Building a 2D Physics Engine - Part 1

August 18, 2023 - physics-engine

In this blog series, I'll talk about the implementation of a simple 2D physics engine I made with some theoretical bits here and there.

Prerequisities

high-school level knowledge of vector/matrix operations, dot/cross products, vector magnitude, normals, maybe matrix determinants.
high-school level basic physics knowledge, Newton's laws, friction between rigid bodies.
some object-oriented programming, preferably C++, if you're confident you can try implementing your engine in a different paradigm, I'll stick to OO here.

What we will implement in the end

We will implement a 2D physics engine that is able to simulate convex rigid bodies. This engine will often make visually satisfying but not realistic approximations, appropriate for games.

One of the most critical approximations in our engine is how collisions are handled. In Figure 1, a rigid body is in rest above the ground. The reason it can stay that way and not go through the ground is the reaction force the ground applies on the body. Due to this force, the total force on the body is zeroed out and it stays in rest in accordance with Newton's Laws.
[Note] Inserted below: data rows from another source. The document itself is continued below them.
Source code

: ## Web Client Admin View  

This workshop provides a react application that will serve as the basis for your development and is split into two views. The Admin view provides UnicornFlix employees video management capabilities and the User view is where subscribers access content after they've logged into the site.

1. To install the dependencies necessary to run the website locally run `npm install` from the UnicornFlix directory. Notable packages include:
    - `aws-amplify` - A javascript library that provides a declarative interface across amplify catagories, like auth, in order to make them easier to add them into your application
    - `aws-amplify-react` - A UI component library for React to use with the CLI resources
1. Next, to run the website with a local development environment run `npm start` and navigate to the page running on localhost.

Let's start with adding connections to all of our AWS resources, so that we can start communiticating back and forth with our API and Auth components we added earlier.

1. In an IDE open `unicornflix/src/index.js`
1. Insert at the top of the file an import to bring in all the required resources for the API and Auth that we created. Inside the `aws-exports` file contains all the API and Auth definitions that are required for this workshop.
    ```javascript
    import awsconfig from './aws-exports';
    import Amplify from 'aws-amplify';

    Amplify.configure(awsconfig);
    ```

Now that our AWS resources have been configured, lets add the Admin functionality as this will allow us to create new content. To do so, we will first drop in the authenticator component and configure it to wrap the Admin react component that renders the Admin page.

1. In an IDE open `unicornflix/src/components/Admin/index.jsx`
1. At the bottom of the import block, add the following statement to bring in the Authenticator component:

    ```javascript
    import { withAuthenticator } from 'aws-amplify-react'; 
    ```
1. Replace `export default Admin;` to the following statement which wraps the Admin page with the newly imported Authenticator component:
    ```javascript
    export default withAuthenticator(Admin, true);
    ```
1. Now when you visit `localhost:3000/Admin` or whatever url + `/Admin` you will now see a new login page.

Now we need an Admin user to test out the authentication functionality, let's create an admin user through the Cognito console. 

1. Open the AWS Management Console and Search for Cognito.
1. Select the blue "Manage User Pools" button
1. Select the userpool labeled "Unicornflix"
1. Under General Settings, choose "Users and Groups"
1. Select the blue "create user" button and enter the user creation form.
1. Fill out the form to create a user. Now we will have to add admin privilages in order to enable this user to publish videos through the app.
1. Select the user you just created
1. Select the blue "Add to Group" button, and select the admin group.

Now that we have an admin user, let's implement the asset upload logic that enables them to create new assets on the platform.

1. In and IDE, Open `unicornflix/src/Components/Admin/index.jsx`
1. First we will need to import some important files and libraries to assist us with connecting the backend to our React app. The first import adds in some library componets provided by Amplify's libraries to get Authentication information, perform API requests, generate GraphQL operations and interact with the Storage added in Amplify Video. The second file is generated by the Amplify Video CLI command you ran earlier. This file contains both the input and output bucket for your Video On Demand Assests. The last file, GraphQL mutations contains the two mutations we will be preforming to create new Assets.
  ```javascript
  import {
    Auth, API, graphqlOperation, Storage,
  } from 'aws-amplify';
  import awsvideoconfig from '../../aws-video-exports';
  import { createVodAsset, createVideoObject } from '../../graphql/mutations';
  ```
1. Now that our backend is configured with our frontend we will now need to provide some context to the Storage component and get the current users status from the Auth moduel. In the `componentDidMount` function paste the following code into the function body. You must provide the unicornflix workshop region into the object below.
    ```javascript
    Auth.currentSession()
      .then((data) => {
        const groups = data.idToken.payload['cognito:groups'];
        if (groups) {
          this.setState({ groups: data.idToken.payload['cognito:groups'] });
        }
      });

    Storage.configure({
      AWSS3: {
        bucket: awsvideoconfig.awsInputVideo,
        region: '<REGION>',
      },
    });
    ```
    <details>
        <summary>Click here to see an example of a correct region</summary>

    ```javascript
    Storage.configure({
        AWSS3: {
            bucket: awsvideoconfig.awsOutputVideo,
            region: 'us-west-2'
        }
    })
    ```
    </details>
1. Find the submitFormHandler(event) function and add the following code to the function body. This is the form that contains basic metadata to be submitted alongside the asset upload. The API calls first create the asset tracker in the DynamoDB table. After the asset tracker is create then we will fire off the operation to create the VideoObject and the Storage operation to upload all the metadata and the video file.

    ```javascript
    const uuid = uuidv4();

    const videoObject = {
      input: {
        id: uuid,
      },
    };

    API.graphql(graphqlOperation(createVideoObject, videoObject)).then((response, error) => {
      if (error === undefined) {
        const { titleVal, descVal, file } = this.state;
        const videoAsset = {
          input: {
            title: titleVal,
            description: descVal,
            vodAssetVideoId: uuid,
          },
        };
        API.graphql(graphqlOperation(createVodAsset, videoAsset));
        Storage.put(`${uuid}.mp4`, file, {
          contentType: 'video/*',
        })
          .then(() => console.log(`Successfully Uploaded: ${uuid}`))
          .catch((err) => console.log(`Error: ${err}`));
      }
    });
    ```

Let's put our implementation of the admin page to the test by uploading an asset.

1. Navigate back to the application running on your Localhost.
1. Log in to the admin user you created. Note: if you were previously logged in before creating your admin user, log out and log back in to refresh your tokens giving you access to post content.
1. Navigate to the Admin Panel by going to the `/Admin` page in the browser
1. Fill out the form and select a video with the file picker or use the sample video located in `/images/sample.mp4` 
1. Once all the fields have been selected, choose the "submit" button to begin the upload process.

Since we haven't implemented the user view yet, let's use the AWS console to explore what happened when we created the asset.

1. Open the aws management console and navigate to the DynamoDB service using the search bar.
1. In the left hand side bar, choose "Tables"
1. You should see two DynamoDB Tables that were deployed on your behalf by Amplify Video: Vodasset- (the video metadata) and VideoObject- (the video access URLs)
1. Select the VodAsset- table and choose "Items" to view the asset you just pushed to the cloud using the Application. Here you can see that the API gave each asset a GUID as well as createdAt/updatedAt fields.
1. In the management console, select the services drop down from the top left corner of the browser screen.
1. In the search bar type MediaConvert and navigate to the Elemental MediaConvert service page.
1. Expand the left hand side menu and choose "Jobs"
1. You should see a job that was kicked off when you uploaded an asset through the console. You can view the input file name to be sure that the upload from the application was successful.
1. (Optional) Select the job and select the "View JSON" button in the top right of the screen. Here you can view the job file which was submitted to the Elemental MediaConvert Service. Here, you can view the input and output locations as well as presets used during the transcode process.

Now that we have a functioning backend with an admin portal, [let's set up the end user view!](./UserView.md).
**Figure 1 - Impulse based collision resolution.**

Our engine will not incorporate/calculate the reaction forces however. Instead, it will detect if the body has gone through the ground (it definitely will since the gravity acts on it, giving it downward velocity). If it has, it will first "teleport" the body and the ground away from each other, and then will modify their velocities so that their velocity vectors are not pointing towards each other. This will happen every frame (with ad-hoc modifications, we will reduce the number of some of these microcollisions later for performance). As the collisions are resolved before you see them, you'll see a body resting on the ground in the screen.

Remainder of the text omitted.